Be honest-ish.  Anyone you’ve been dating deserves a certain amount of truth about why you’re breaking up them.  This is not to say that you can’t sugarcoat it a little bit (you don’t always have to be brutally honest), but don’t fall back on the “it’s not you, it’s me” excuses.  People who are being broken up with generally need closure, and part of that closure is knowing exactly what about them didn’t work for you.  Hearing “I’m too busy for a relationship right now” or “I just want to spend more time with my friends” doesn’t give much feedback.

Once you’ve ended it, be decisive.  If you want an ex to hate you, continue hooking up with them after you’ve ended the relationship.  Just because you want to break up with someone doesn’t mean that you won’t miss them from time to time.  When you do miss them, have the restraint to stick to your guns. It’s normal to feel lonely when you’re used to having a significant other, but don’t mistake that loneliness for the epiphany that maybe you should be together after all; remember that you broke up with them for a reason.  If after much thought and reconsideration you decide that you want to get back together, that’s one thing.  But if it’s 2 a.m. on Saturday, you just left a party, and you find yourself pining for your ex, break your phone, get a slice of pizza, and go to bed.

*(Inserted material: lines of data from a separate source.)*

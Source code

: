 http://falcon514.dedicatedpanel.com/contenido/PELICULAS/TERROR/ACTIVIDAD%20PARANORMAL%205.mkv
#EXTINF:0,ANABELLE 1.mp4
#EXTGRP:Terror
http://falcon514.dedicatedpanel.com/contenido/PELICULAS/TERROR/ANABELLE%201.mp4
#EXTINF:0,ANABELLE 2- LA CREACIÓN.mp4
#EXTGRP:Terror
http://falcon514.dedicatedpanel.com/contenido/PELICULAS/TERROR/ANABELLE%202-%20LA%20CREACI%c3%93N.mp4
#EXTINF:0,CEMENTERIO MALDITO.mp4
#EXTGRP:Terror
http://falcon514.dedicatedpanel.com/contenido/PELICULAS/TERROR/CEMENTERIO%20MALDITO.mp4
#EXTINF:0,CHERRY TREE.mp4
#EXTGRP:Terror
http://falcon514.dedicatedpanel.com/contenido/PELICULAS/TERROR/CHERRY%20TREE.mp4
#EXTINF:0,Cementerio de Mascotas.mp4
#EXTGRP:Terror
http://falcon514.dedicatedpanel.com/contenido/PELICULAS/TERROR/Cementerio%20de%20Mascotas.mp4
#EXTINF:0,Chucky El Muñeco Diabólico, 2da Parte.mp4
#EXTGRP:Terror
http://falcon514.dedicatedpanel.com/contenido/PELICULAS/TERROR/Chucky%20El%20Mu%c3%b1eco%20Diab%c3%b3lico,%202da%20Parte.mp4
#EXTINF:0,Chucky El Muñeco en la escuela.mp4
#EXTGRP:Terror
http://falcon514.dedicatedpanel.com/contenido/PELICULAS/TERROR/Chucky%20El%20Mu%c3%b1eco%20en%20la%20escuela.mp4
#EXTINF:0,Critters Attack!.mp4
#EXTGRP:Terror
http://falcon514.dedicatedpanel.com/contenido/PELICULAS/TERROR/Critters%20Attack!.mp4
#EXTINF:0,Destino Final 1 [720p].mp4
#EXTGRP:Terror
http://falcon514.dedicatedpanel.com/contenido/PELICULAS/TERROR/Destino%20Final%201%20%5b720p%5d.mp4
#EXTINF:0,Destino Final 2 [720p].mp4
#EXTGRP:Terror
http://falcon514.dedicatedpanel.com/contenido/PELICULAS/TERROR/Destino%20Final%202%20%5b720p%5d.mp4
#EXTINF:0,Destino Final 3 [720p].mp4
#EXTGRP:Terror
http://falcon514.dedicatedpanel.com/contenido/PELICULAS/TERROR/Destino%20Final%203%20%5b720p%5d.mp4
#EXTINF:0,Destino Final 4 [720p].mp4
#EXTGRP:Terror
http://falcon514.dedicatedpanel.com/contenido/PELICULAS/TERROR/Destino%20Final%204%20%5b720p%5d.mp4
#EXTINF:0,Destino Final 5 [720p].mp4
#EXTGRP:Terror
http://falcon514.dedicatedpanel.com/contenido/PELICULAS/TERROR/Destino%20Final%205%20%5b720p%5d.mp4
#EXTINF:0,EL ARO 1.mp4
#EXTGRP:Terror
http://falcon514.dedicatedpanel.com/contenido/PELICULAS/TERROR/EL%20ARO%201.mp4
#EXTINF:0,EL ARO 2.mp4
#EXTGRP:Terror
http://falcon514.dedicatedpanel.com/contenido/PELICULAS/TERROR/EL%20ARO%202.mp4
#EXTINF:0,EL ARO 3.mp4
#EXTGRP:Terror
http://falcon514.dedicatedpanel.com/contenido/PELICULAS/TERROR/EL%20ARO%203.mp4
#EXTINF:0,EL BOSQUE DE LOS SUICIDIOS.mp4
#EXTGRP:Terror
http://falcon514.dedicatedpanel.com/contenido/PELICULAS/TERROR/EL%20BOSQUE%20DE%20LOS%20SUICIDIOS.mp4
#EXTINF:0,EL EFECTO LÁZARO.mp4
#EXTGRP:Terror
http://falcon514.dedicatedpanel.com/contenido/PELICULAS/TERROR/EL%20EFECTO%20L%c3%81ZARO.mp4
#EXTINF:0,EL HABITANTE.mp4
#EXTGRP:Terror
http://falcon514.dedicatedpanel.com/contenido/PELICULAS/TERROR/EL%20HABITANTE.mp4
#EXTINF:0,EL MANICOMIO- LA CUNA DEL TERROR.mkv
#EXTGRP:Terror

People enter into relationships knowing that they might end.  The possibility that things won’t work out is clear from the very beginning—people know what they’re signing up for.   Don’t feel guilty about having to break up with someone, feel guilty about going about it the wrong way.  Being fair and honest with your partner, and doing your best to give them whatever closure they need, is all anyone can ask for out of a breakup.